Stored items from a collection:
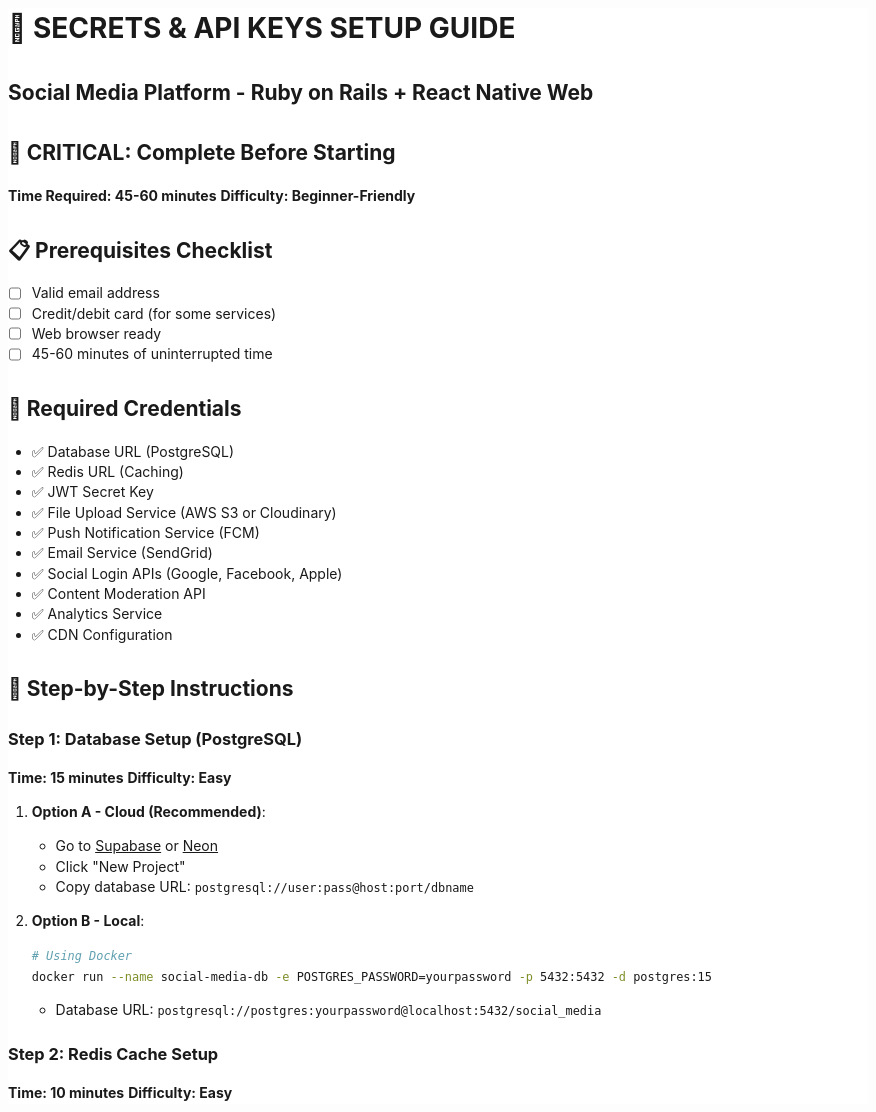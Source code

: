 # 🔐 SECRETS & API KEYS SETUP GUIDE
## Social Media Platform - Ruby on Rails + React Native Web

## 🚨 CRITICAL: Complete Before Starting
**Time Required: 45-60 minutes**
**Difficulty: Beginner-Friendly**

## 📋 Prerequisites Checklist
- [ ] Valid email address
- [ ] Credit/debit card (for some services)
- [ ] Web browser ready
- [ ] 45-60 minutes of uninterrupted time

## 🎯 Required Credentials
- ✅ Database URL (PostgreSQL)
- ✅ Redis URL (Caching)
- ✅ JWT Secret Key
- ✅ File Upload Service (AWS S3 or Cloudinary)
- ✅ Push Notification Service (FCM)
- ✅ Email Service (SendGrid)
- ✅ Social Login APIs (Google, Facebook, Apple)
- ✅ Content Moderation API
- ✅ Analytics Service
- ✅ CDN Configuration

## 📖 Step-by-Step Instructions

### Step 1: Database Setup (PostgreSQL)
**Time: 15 minutes**
**Difficulty: Easy**

1. **Option A - Cloud (Recommended)**:
   - Go to [Supabase](https://supabase.com) or [Neon](https://neon.tech)
   - Click "New Project"
   - Copy database URL: `postgresql://user:pass@host:port/dbname`

2. **Option B - Local**:
   ```bash
   # Using Docker
   docker run --name social-media-db -e POSTGRES_PASSWORD=yourpassword -p 5432:5432 -d postgres:15
   ```
   - Database URL: `postgresql://postgres:yourpassword@localhost:5432/social_media`

### Step 2: Redis Cache Setup
**Time: 10 minutes**
**Difficulty: Easy**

### Task prompt
From the data, pick out every line that includes "Option".

### Output
1. **Option A - Cloud (Recommended)**:
2. **Option B - Local**:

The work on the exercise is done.